陳蕃が出すつもりだった帝・劉宏への上奏文などを入手した曹操は、張譲、蹇碩ら十常侍を糾弾する準備を着々と整えた。だが、災いの元となる曹操を早めに抹殺したい蹇碩側は、劉宏のおじに当たる皇族の亶公にウソを吹き込み、北門の禁令をわざと破らせようと仕向ける。
禁令に従わない人物が亶公だと知った曹操は、それが蹇碩らの謀略だと見抜き、逆にある計画を立てた。それは、亶公を叩き殺したことにして、亶公自身に蹇碩らの策謀を目撃させ、知らせること。この作戦はずばりと的中し、曹操は、亶公を味方につけることに成功した。
次に、曹操は、劉宏に上奏する機会を、端午の節句の宴の時と決めた。この年の宴を取り仕切るのは、曹操に説得された亶公。曹操が何かやらかそうとしていると察知した張譲は、宴の席の裏に弓矢の射手を控えさせ、曹操を射殺そうと計画した。
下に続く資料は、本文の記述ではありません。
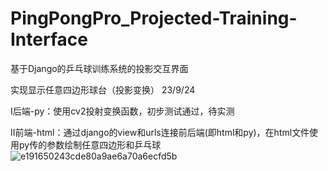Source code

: # PingPongPro_Projected-Training-Interface
基于Django的乒乓球训练系统的投影交互界面

实现显示任意四边形球台（投影变换）   23/9/24

Ⅰ后端-py：使用cv2投射变换函数，初步测试通过，待实测

Ⅱ前端-html：通过django的view和urls连接前后端(即html和py)，在html文件使用py传的参数绘制任意四边形和乒乓球
![e191650243cde80a9ae6a70a6ecfd5b](https://github.com/dufan-py/PingPongPro_Projected-Training-Interface/assets/53752434/5307b23a-9890-4c20-a67b-11e45dbdbc06)
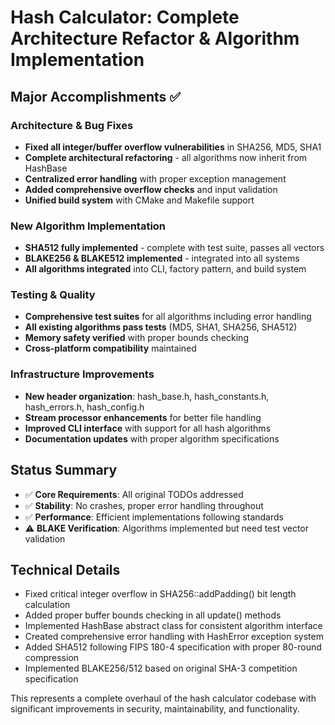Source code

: # Hash Calculator: Complete Architecture Refactor & Algorithm Implementation

## Major Accomplishments ✅

### Architecture & Bug Fixes
- **Fixed all integer/buffer overflow vulnerabilities** in SHA256, MD5, SHA1
- **Complete architectural refactoring** - all algorithms now inherit from HashBase
- **Centralized error handling** with proper exception management
- **Added comprehensive overflow checks** and input validation
- **Unified build system** with CMake and Makefile support

### New Algorithm Implementation  
- **SHA512 fully implemented** - complete with test suite, passes all vectors
- **BLAKE256 & BLAKE512 implemented** - integrated into all systems
- **All algorithms integrated** into CLI, factory pattern, and build system

### Testing & Quality
- **Comprehensive test suites** for all algorithms including error handling
- **All existing algorithms pass tests** (MD5, SHA1, SHA256, SHA512)
- **Memory safety verified** with proper bounds checking
- **Cross-platform compatibility** maintained

### Infrastructure Improvements
- **New header organization**: hash_base.h, hash_constants.h, hash_errors.h, hash_config.h
- **Stream processor enhancements** for better file handling
- **Improved CLI interface** with support for all hash algorithms
- **Documentation updates** with proper algorithm specifications

## Status Summary
- ✅ **Core Requirements**: All original TODOs addressed
- ✅ **Stability**: No crashes, proper error handling throughout
- ✅ **Performance**: Efficient implementations following standards  
- ⚠️ **BLAKE Verification**: Algorithms implemented but need test vector validation

## Technical Details
- Fixed critical integer overflow in SHA256::addPadding() bit length calculation
- Added proper buffer bounds checking in all update() methods  
- Implemented HashBase abstract class for consistent algorithm interface
- Created comprehensive error handling with HashError exception system
- Added SHA512 following FIPS 180-4 specification with proper 80-round compression
- Implemented BLAKE256/512 based on original SHA-3 competition specification

This represents a complete overhaul of the hash calculator codebase with significant improvements in security, maintainability, and functionality.
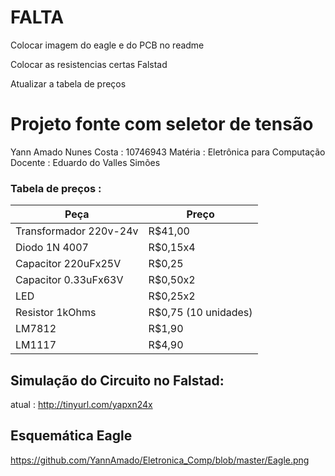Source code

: # FALTA
Colocar imagem do eagle e do PCB no readme

Colocar as resistencias certas Falstad

Atualizar a tabela de preços 



# Projeto fonte com seletor de tensão
Yann Amado Nunes Costa : 10746943
Matéria : Eletrônica para Computação
Docente : Eduardo do Valles Simões


### Tabela de preços : 


| Peça                |  Preço              |
| ------------------- | ------------------- |
|  Transformador 220v-24v | R$41,00 |
|  Diodo 1N 4007 |  R$0,15x4 |
|       Capacitor 220uFx25V              |      R$0,25              |
|       Capacitor 0.33uFx63V              |            R$0,50x2           |
|           LED           |    R$0,25x2                  |
|           Resistor 1kOhms          |      R$0,75 (10 unidades)               |
|        LM7812             |    R$1,90                 |
|       LM1117              |       R$4,90               |


## Simulação do Circuito no Falstad:

atual : http://tinyurl.com/yapxn24x

## Esquemática Eagle
https://github.com/YannAmado/Eletronica_Comp/blob/master/Eagle.png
宴の場に姿を見せた曹操は、劉宏らの前で剣舞を披露した。途中、射手の矢が曹操と亶公を狙うが、曹操はそれを叩き落し、亶公は張奐に守られて無事。作戦が失敗したと気付いた張譲と蹇碩は、苦虫を噛み潰す。
何も知らずに変わった余興だと喜んだ劉宏は、曹操に褒美を取らせると告げた。曹操は、さっそく上奏したい旨を告げ、十常侍らの悪行を記した書簡を差し出す。だが、劉宏の様子を初めて見た曹操は、その資質に疑問を抱かざるを得なかった。
まもなく、曹操に、洛陽の東部にある冀州頓丘の県令に赴任するよう命令が出た。曹操は、それが張譲の厄介払いだと気付いたが、今は動く時ではないと思った。